7日にすら遅れまして、本当すみませんでした!
今年もよろしくお願いいたします!




───────
───────

トントントン♪ トントントン♪

デイヴィー兄ちゃんから、訝しげな顔をされつつ購入した野菜&野草を、リズミカルに刻んでいく。

「セリ、ナズナ♪」
「ゴギョウ、ハコベラ、ホトケノザ♪」
『かぶ、だいこん!』
『ひなくん、七草ではスズナ、スズシロと言うのです。
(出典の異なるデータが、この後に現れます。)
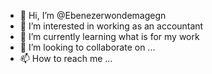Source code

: - 👋 Hi, I’m @Ebenezerwondemagegn
- 👀 I’m interested in working as an accountant
- 🌱 I’m currently learning what is for my work
- 💞️ I’m looking to collaborate on ...
- 📫 How to reach me ...

<!---
Ebenezerwondemagegn/Ebenezerwondemagegn is a ✨ special ✨ repository because its `README.md` (this file) appears on your GitHub profile.
You can click the Preview link to take a look at your changes.
--->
』

ちなみに、ナズナはペンペングサのことである。
春の七草を、食べやすい大きさに刻んで刻んで…

そーれーをー?

「ベーコンと共に、バターでソテー!!」

何時から七草粥だと錯覚していた?
いや、作れるけどさ。
ドシンプルな、婆ちゃん直伝の七草粥。

「お米はお粥と言う名の、トマトチーズリゾットになりました!」
『コレで大丈夫かな?』
「どれどれ……うん、オッケー!よくできました!」

あ、リゾットの味付けは、俺がしたんでご安心を。
詩音と若葉は、火加減見てただけだ。
主に若葉が。

リゾットを作るとき、余ったお餅を角切りにして、混ぜても良し。
お餅の処理に困ったら、別の料理にしてしまおう。
リゾットじゃなくても、米と一緒に炊飯器へ突っ込んで、普通に炊くとおこわが作れたり。
あと、洋風に味付けてみるのもありだよ。
ケチャップ塗ってベーコン乗せて焼くとか。

『はっぱ、ごはんとまぜまぜ!』
「よし、やるか陽向。」

はい、しゃもじを前肢の蹄で挟んで~。

まぜまぜ まぜまぜ

うん、俺が一緒に持てば、問題無くできるな。
動かしてんの、ほぼ俺だけど。
よーし、混ざった!

『そして、ポーチドエッグを乗せるのです♪』
『黒コショウを、ゴリゴリ砕く!』
『砕けたら、パラパラかけるの~♪』

そんなわけで完成!!

「子供や詩音の舌にも優しい、七草トマチーリゾット!!」
「ありがとうございます!」

婆ちゃんに知られたら、スゲー怒られるであろうこの一品。
七草粥苦手な妹に出せば、大興奮だっただろう。

苦手なのに、どうしてもお粥さんが食卓に上がる場合は、自力でチーズ,鮭フレーク,たらこ,イクラ,カズノコなんかをブッ込もう!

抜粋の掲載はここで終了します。